**Requirement**
Pull from the data below each line where the word "Language" occurs, and copy it.

___ Material to process ___

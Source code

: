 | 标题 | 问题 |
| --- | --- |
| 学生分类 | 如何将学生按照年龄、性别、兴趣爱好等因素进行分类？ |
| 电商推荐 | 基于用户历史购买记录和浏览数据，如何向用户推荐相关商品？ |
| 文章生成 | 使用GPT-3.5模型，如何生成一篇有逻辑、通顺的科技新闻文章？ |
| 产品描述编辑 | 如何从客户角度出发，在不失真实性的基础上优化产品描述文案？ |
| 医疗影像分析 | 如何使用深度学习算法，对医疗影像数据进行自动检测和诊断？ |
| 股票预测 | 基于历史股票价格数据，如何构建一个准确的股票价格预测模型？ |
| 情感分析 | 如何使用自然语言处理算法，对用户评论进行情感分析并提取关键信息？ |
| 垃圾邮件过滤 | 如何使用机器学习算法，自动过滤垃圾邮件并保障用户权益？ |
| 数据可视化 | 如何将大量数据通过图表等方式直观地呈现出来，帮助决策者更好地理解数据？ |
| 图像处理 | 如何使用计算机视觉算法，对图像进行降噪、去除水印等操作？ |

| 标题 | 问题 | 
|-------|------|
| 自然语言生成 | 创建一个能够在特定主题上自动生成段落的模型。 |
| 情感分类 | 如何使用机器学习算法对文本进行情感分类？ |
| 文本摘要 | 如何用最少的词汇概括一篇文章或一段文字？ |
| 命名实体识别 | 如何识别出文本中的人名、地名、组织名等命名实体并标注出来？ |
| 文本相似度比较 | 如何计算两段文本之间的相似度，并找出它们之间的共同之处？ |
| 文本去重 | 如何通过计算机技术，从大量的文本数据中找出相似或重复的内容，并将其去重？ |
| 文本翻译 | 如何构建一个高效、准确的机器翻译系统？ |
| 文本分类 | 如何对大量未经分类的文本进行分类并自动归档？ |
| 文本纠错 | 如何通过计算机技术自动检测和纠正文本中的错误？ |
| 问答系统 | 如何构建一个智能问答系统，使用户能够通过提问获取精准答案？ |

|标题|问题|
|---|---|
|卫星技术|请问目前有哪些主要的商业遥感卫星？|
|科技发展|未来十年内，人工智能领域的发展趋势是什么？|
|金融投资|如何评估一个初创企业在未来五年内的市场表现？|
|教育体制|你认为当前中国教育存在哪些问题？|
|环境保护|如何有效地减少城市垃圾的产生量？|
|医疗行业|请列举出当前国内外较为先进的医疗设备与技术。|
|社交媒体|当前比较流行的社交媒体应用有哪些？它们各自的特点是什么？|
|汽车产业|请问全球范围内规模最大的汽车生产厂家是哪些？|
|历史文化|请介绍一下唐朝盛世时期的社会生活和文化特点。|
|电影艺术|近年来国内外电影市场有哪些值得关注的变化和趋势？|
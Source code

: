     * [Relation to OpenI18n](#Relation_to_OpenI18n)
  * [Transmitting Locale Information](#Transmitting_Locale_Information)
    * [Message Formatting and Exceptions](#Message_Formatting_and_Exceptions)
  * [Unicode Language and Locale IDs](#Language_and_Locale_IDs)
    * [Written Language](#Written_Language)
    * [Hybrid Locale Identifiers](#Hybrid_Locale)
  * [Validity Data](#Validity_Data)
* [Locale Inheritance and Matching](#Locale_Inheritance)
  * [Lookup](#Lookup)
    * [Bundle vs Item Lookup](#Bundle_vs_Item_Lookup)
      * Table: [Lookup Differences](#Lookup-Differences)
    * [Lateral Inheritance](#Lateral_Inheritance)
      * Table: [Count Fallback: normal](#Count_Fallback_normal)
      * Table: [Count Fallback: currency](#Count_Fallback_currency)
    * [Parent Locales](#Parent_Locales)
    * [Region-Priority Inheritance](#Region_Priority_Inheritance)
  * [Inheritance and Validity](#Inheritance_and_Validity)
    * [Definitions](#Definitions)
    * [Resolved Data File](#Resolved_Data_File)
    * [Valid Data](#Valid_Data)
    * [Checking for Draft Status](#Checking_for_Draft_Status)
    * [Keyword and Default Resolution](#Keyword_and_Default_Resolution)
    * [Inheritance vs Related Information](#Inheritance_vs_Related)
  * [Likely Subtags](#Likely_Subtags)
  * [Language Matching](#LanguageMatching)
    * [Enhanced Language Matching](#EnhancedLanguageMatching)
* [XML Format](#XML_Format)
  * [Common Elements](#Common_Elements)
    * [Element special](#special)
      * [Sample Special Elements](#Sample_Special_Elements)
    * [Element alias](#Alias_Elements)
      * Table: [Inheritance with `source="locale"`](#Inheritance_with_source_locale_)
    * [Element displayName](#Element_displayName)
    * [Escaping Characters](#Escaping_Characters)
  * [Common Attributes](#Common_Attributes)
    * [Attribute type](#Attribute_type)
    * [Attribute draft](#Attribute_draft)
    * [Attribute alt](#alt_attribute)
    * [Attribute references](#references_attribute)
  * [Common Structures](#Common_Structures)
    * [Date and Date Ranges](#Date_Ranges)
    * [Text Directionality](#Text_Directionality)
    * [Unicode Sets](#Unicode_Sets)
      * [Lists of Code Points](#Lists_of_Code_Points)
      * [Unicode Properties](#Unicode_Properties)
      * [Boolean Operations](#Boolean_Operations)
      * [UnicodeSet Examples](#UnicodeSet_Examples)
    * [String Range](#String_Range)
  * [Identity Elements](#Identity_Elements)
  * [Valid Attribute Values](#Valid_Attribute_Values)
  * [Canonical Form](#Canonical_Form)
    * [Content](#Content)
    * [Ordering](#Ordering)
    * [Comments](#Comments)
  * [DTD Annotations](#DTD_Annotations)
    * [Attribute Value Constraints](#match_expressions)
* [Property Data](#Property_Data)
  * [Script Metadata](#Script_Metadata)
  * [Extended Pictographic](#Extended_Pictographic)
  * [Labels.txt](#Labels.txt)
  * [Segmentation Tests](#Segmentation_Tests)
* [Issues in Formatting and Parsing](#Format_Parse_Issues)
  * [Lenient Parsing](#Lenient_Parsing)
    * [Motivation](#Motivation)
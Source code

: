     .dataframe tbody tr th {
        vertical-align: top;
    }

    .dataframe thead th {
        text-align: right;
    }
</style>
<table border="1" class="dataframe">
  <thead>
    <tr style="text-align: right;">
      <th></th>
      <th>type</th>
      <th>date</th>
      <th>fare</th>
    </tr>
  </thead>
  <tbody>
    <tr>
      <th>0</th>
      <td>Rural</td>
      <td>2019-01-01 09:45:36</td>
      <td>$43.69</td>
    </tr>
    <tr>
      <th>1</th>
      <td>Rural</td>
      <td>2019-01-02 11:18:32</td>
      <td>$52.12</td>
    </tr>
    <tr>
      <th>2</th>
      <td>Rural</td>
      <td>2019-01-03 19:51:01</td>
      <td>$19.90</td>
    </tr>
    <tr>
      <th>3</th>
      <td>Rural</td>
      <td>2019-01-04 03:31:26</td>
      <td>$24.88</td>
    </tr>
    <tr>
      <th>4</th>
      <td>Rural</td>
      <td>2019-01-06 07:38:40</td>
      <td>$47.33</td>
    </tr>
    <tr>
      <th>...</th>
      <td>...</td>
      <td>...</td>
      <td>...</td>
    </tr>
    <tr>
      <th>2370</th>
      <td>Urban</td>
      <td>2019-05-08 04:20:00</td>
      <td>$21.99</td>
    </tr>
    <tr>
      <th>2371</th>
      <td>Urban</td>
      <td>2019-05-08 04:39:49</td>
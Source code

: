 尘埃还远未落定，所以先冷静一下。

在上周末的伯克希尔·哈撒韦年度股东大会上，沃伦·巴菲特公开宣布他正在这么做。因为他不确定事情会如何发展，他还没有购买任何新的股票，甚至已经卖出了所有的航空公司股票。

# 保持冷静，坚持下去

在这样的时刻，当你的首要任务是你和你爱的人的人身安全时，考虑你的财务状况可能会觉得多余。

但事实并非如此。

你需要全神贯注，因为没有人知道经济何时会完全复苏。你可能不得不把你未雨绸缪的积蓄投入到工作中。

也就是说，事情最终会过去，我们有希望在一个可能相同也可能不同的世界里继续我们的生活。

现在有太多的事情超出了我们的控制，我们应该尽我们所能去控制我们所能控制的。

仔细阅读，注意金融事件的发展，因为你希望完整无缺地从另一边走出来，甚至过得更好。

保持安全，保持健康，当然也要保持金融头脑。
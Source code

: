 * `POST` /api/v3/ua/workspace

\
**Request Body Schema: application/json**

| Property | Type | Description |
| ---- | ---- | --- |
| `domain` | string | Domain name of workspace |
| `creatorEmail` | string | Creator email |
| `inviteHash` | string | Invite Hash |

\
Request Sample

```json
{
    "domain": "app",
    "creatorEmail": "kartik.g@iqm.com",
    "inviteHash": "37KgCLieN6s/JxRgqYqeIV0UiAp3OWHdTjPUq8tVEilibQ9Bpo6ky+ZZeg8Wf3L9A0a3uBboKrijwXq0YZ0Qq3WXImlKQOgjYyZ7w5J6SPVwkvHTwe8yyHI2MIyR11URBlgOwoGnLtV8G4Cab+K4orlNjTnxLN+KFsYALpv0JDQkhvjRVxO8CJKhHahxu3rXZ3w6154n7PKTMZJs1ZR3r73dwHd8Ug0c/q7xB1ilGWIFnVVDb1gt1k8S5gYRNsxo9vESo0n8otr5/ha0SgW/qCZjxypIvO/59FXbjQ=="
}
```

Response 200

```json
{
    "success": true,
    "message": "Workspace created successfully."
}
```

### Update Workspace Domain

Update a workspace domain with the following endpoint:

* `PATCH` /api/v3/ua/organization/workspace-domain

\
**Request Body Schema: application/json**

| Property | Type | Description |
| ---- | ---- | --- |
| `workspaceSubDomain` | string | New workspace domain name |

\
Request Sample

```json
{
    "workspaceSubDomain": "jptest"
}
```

___

**Answer space**
  * [Unicode Language and Locale IDs](#Language_and_Locale_IDs)
    * [Written Language](#Written_Language)
  * [Language Matching](#LanguageMatching)
    * [Enhanced Language Matching](#EnhancedLanguageMatching)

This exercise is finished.